2018 Chimney Canyon shootout
- Date: 12 June 2018
- Location: Chimney Canyon, near Arivaca, Arizona, United States;
- Outcome: 1 US Border Patrol agent wounded

= 2018 Chimney Canyon shootout =

US–Mexico border incident

On June 12, 2018, a shooting between a United States Border Patrol agent and alleged Mexican smugglers took place, in which the Border Patrol agent was wounded. The incident took place in a remote area in southern Arizona near the U.S.-Mexican Border, near the community of Arivaca, Arizona.

==Incident==
An unidentified U.S. Border Patrol agent, alone and on foot, responded to an activated motion sensor at approximately 4:30 a.m. in Chimney Canyon, just north of the ghost town of Ruby, Arizona. Ruby is located along a well known smuggler's route that leads north from the Mexican border to Arivaca, a distance of about 10 miles. While investigating the activation, the agent was fired upon from multiple apparent sources, and was shot in one of his hands and one of his legs, and several times more in his bullet proof vest.

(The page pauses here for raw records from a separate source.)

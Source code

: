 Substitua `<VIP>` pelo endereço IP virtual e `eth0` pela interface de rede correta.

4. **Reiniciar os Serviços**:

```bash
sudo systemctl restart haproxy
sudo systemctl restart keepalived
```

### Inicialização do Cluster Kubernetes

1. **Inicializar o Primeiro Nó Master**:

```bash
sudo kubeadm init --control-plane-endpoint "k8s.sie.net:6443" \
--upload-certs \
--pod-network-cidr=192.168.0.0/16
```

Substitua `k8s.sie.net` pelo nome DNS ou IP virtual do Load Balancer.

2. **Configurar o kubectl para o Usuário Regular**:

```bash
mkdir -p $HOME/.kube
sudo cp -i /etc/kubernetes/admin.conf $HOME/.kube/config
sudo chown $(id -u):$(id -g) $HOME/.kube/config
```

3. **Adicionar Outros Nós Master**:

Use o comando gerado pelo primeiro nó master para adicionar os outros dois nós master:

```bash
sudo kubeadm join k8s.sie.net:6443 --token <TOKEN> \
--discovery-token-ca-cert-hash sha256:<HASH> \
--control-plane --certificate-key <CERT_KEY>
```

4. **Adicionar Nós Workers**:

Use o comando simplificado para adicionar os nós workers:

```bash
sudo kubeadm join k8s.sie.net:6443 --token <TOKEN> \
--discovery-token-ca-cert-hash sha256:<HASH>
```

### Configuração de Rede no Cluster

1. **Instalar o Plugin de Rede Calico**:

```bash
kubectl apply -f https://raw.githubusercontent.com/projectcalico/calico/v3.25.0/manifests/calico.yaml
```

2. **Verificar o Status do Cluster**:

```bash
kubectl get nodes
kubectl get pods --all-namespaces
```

The agent returned fire and escaped the shooters, administered first aid to himself, and retreated to his patrol vehicle. The agent called for assistance, and was evacuated via helicopter. The agent was taken to a hospital, treated for his wounds, and was later reported to be in "stable condition and good spirits." The agent was a "21-year veteran of Border Patrol" and a trained paramedic.

A Border Patrol tactical team was also called into the area, and arrested several people for "immigration-related violations," but it was unclear whether any of them had connections to the shooting. The FBI was reportedly investigating the incident.

==Location==
Local Arizona rancher and longtime resident, Jim Chilton, who owns a 50,000 acre plot of land in the immediate area, says the shootout occurred on his land, in an area known for drug smuggling and human trafficking from across the nearby Mexican border. He also said that his ranch contains over 200 trails, and that the shooting occurred on the most-traveled trail. The area is mountainous and rugged, and was featured in the 2015 documentary film Cartel Land.

==Reaction==
Rep. Martha McSally (R-AZ) issued the following statement: "Relieved the U.S. Border Patrol Agent shot on duty this morning near Arivaca, AZ survived. Praying for full recovery & to find assailant. Thanks to the @CBPArizona team who responded so quickly. A reminder that border patrol agents & CBP officers are on the frontlines every day."